— PROBLEM TO SOLVE —
In the listing below, find every line with the string "composants" and pull it out.

— PROVIDED RECORDS —
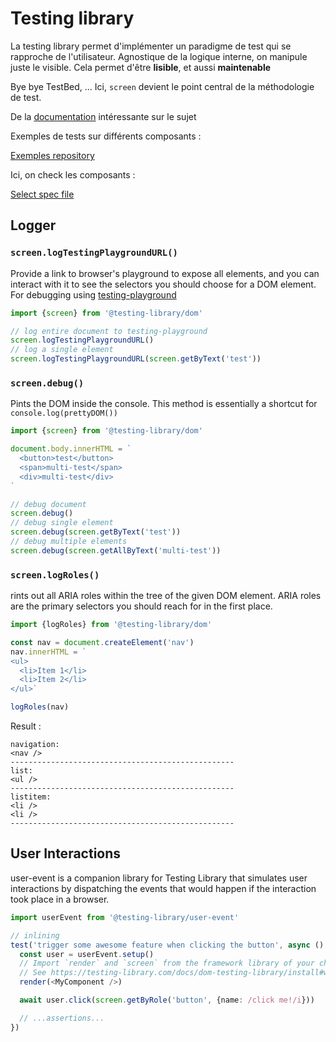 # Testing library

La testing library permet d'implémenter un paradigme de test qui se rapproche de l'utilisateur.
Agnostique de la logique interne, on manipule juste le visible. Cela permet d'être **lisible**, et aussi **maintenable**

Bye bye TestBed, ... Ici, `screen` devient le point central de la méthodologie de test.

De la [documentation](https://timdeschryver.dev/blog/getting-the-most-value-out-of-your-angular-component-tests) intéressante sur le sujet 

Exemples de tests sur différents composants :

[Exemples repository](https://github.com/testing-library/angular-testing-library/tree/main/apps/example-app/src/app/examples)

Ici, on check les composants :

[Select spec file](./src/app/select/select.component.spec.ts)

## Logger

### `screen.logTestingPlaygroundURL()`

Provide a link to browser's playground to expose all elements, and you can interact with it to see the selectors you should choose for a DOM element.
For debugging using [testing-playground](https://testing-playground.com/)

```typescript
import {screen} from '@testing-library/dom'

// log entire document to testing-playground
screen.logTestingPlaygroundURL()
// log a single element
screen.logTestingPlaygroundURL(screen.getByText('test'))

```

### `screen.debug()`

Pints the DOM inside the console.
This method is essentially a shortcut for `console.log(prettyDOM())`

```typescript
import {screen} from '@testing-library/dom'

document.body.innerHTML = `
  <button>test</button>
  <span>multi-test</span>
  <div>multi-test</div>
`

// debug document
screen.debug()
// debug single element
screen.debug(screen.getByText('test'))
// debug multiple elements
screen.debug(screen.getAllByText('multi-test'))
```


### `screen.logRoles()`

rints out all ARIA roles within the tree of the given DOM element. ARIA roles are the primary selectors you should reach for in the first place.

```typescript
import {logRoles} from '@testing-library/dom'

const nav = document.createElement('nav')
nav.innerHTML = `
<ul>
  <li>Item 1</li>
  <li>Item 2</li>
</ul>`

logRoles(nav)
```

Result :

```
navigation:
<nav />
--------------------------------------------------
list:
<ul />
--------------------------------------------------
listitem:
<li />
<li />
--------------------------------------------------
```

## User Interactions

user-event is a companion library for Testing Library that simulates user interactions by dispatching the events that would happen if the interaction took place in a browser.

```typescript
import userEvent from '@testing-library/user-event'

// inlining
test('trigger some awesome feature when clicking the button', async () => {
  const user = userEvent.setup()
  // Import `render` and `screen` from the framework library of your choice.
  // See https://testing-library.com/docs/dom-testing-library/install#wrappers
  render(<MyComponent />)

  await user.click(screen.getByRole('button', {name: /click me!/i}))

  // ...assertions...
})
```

— ANSWER SECTION —
Exemples de tests sur différents composants :
Ici, on check les composants :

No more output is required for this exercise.